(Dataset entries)
──────────────────────────────

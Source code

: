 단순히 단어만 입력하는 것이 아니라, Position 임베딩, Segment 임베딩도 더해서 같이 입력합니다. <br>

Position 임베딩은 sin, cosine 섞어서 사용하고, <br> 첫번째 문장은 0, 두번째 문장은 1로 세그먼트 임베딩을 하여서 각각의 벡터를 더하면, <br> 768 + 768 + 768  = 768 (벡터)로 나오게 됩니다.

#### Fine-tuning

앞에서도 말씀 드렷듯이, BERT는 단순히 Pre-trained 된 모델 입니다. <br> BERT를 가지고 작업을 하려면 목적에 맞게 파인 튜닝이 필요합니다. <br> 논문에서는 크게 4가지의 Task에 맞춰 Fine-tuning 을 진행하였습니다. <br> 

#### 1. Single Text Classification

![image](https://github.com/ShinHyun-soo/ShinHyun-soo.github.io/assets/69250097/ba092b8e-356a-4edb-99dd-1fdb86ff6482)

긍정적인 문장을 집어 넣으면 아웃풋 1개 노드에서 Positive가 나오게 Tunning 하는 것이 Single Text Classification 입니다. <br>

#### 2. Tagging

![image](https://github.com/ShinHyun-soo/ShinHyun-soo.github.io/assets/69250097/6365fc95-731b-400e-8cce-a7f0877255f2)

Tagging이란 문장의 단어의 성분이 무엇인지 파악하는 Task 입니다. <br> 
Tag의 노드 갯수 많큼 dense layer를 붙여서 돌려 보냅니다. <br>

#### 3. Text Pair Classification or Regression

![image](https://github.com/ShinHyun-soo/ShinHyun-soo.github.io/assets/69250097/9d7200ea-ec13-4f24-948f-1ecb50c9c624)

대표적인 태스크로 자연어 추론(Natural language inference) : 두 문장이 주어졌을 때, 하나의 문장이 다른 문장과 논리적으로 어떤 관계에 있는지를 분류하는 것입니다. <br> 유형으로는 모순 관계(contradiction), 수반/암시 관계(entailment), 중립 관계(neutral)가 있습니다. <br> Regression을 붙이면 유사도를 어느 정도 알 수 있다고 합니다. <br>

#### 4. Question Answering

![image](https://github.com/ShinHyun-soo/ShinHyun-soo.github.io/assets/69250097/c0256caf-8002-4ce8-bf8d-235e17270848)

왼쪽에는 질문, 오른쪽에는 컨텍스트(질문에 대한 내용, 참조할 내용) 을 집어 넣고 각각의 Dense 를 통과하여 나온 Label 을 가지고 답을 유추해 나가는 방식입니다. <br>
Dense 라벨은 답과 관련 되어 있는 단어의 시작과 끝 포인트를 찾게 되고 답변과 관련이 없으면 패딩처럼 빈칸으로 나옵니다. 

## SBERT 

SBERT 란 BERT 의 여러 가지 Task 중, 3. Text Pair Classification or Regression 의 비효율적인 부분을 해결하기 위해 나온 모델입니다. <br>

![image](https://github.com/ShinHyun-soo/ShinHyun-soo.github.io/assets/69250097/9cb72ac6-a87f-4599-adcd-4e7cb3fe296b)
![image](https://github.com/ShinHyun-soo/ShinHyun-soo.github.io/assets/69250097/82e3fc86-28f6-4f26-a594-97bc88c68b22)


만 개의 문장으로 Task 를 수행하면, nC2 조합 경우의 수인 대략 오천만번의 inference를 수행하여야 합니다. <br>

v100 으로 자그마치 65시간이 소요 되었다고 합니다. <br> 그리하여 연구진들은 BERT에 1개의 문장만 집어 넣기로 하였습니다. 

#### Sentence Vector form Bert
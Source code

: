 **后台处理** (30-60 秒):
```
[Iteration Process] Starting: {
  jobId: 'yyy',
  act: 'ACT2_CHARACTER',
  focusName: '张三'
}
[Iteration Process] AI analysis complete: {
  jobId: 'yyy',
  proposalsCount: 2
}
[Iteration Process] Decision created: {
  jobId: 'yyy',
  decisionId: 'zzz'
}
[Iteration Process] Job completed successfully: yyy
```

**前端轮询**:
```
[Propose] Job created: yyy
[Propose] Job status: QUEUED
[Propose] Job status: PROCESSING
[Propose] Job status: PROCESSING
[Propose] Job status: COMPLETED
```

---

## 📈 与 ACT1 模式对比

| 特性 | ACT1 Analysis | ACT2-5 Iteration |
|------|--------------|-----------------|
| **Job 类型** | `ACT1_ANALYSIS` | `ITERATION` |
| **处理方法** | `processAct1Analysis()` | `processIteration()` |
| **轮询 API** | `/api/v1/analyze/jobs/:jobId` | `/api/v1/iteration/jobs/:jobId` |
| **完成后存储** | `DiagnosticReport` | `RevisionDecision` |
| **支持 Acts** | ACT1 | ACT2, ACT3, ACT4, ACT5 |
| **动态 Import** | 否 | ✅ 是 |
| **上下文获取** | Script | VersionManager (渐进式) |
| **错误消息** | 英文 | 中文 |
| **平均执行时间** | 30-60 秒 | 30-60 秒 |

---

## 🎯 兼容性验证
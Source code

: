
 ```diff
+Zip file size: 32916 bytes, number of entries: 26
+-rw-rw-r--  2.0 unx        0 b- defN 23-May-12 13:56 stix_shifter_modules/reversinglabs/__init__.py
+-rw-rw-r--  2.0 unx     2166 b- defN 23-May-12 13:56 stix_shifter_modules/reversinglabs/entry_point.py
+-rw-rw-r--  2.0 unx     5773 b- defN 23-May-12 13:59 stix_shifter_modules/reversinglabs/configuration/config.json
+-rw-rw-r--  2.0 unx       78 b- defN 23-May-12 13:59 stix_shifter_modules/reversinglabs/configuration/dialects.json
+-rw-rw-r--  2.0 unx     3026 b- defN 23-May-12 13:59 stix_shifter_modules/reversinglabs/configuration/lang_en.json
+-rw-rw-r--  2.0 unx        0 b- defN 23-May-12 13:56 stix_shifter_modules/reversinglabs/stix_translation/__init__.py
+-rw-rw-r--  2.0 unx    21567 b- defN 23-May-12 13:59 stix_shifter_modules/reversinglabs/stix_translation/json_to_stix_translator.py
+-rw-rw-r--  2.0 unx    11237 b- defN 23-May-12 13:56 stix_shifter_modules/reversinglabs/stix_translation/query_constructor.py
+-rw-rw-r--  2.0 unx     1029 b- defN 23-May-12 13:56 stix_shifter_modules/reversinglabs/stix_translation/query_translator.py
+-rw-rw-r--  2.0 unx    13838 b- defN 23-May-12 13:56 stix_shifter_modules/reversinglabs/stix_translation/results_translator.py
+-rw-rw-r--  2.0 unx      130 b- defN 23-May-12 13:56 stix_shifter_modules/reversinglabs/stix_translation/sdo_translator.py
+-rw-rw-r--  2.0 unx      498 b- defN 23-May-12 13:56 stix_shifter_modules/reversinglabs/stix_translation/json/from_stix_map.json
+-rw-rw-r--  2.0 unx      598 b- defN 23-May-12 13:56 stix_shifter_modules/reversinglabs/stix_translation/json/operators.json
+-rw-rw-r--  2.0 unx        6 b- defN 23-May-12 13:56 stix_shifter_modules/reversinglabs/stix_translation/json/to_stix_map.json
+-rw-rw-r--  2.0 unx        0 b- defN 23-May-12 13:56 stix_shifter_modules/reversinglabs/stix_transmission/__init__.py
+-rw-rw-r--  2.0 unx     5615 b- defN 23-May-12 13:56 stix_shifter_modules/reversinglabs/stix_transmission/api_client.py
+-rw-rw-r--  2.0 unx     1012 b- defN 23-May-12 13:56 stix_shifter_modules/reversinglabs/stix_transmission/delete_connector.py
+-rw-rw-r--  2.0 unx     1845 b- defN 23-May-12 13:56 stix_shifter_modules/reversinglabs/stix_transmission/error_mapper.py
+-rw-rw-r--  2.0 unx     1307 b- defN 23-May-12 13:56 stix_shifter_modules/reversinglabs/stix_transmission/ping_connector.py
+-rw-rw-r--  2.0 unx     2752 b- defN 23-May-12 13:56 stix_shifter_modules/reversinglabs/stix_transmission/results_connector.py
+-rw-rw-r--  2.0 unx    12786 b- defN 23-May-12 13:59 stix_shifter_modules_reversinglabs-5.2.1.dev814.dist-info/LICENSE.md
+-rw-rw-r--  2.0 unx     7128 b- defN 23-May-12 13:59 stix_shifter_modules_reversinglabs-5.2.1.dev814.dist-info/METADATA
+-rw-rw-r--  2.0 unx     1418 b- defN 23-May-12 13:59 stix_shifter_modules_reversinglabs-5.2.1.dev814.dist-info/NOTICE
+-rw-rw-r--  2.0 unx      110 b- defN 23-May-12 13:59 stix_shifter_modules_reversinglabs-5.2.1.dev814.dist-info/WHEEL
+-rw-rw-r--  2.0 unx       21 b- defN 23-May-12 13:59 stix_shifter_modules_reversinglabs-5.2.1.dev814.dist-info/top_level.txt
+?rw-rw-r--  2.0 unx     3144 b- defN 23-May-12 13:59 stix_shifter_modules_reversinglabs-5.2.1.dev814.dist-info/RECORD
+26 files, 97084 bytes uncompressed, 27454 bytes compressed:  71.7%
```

──────────────────────────────

◆ Aim of the exercise ◆
Your task is to quote the lines above, beginning with the first and ending with the one that holds "#### 1. Single Text Classification".

◆ Solution for this exercise ◆
Source code

: 단순히 단어만 입력하는 것이 아니라, Position 임베딩, Segment 임베딩도 더해서 같이 입력합니다. <br>

Position 임베딩은 sin, cosine 섞어서 사용하고, <br> 첫번째 문장은 0, 두번째 문장은 1로 세그먼트 임베딩을 하여서 각각의 벡터를 더하면, <br> 768 + 768 + 768  = 768 (벡터)로 나오게 됩니다.

#### Fine-tuning

앞에서도 말씀 드렷듯이, BERT는 단순히 Pre-trained 된 모델 입니다. <br> BERT를 가지고 작업을 하려면 목적에 맞게 파인 튜닝이 필요합니다. <br> 논문에서는 크게 4가지의 Task에 맞춰 Fine-tuning 을 진행하였습니다. <br> 

#### 1. Single Text Classification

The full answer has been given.